Replacing USB with eSATA fixes all of the above.

Quote
...
External interface eSATA is 3Gb/s which is 300MB/s. Adequate but for something that holds five disks, it's bandwidth limited by the external interface. Each disk will push between 120MB/sec and 150MB/sec. So your interface saturation occurs at two disks, sustained. Not just burst.

So what?

As mentioned, what people want is to access disk at speeds they are used to. USB and firewire that most people have today is slower than that. Further, they're not likely to be running a huge DB or file serving lots of clients, just their own PC. Thus eSATA is perfect because it is the speed of the local disk except to something external. Whether or not there is interface saturation is beside the point. They're not architecting enterprise storage solutions, just trying to move beyond USB because it is perceptibly slower than internal disk. Similarly, eSATA is going to be quicker for them to access than any NAS (Network Attached Storage) that's connected to Gigabit ethernet (3Gb/s > 1Gb/s). And by the time 10GE is affordable, they'll want something new anyway.
Logged

chrismurphy

  • Jr. Member
  • **
  • Offline Offline
  • Posts: 77
Re: Drive capacity/fullness vs. performance
« Reply #42 on: April 24, 2012, 03:28:55 pm »

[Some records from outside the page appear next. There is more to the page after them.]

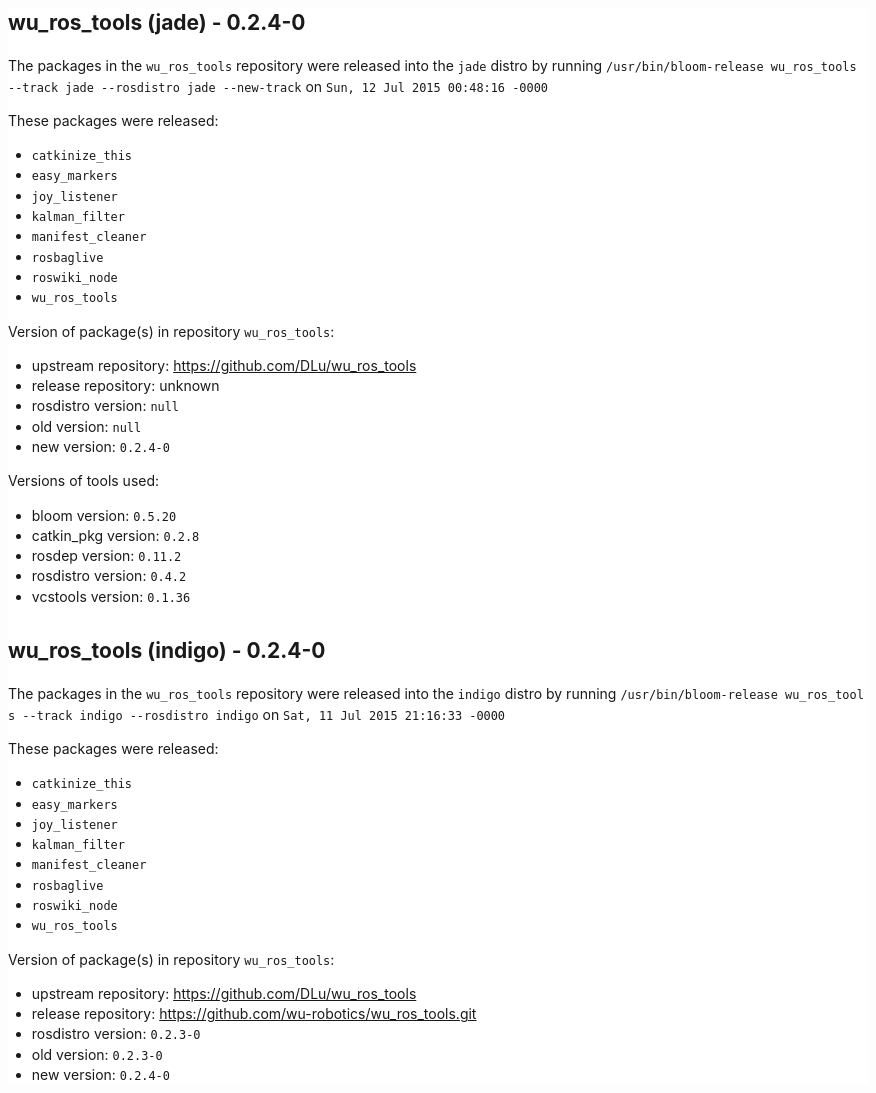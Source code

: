 
## wu_ros_tools (jade) - 0.2.4-0

The packages in the `wu_ros_tools` repository were released into the `jade` distro by running `/usr/bin/bloom-release wu_ros_tools --track jade --rosdistro jade --new-track` on `Sun, 12 Jul 2015 00:48:16 -0000`

These packages were released:
- `catkinize_this`
- `easy_markers`
- `joy_listener`
- `kalman_filter`
- `manifest_cleaner`
- `rosbaglive`
- `roswiki_node`
- `wu_ros_tools`

Version of package(s) in repository `wu_ros_tools`:
- upstream repository: https://github.com/DLu/wu_ros_tools
- release repository: unknown
- rosdistro version: `null`
- old version: `null`
- new version: `0.2.4-0`

Versions of tools used:
- bloom version: `0.5.20`
- catkin_pkg version: `0.2.8`
- rosdep version: `0.11.2`
- rosdistro version: `0.4.2`
- vcstools version: `0.1.36`


## wu_ros_tools (indigo) - 0.2.4-0

The packages in the `wu_ros_tools` repository were released into the `indigo` distro by running `/usr/bin/bloom-release wu_ros_tools --track indigo --rosdistro indigo` on `Sat, 11 Jul 2015 21:16:33 -0000`

These packages were released:
- `catkinize_this`
- `easy_markers`
- `joy_listener`
- `kalman_filter`
- `manifest_cleaner`
- `rosbaglive`
- `roswiki_node`
- `wu_ros_tools`

Version of package(s) in repository `wu_ros_tools`:
- upstream repository: https://github.com/DLu/wu_ros_tools
- release repository: https://github.com/wu-robotics/wu_ros_tools.git
- rosdistro version: `0.2.3-0`
- old version: `0.2.3-0`
- new version: `0.2.4-0`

No I'm not shifting the goal posts, you did by suggesting that RADIZ groups be used and forgot to mention that there are minimum requirements in order to make that work.

The problem you referred to, from the outset, occurs with many drives.

Quote
There are very well known issues with ZFS and RAIDZ performance and that overcoming them isn't trivial because it requires specific configurations to get around them with. RAIDZ just isn't suitable for small disk configurations, such as those most people here will use.

For someone claiming very well known issues with ZFS and RAIDZ performance, why did you forget to mention that this RAIDZ performance problem is one of IOPS, not bandwidth? In the case of large files and sequential reads or writes, RAIDZ parallelizes available bandwidth very well. I do not consider Raw/DNG or working PSD/TIFFs for most photographers to be small files. JPEGs might be, it depends.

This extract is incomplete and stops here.